● **TASK PROMPT**:
Reproduce word for word the line that contains "文件：skyblock.jpg。封面图初始" and every line after it to the end of the records, with nothing else added.

(Collection entries)
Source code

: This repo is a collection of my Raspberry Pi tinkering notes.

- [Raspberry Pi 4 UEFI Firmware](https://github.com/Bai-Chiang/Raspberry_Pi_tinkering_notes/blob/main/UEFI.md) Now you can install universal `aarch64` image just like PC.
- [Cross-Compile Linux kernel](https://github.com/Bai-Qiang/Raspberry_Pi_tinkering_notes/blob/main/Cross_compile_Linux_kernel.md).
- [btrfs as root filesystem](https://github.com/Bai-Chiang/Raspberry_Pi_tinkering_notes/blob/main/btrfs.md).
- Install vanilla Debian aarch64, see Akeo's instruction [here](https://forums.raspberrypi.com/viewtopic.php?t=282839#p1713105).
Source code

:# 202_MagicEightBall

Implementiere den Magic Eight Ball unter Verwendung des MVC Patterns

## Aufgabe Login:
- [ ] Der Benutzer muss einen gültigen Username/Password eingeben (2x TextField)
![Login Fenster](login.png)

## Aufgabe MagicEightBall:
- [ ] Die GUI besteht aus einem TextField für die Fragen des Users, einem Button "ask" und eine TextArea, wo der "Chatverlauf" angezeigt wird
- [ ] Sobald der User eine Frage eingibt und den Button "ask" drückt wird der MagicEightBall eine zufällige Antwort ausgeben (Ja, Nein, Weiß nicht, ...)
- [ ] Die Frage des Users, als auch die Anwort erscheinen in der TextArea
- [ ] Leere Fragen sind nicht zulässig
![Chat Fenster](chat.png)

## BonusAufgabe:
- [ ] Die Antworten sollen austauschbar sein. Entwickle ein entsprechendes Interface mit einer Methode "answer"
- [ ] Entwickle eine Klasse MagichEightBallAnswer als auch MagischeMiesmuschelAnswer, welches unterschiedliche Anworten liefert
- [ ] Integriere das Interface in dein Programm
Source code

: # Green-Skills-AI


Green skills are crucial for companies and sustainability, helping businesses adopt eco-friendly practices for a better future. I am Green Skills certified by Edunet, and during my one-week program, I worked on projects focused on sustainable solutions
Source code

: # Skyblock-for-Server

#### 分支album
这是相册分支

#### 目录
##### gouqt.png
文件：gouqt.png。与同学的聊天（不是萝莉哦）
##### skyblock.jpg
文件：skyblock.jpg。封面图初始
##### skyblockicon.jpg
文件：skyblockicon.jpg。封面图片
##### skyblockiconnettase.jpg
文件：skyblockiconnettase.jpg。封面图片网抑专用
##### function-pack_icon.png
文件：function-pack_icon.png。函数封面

● **SOLUTION TO THIS TASK**:
文件：skyblock.jpg。封面图初始
##### skyblockicon.jpg
文件：skyblockicon.jpg。封面图片
##### skyblockiconnettase.jpg
文件：skyblockiconnettase.jpg。封面图片网抑专用
##### function-pack_icon.png
文件：function-pack_icon.png。函数封面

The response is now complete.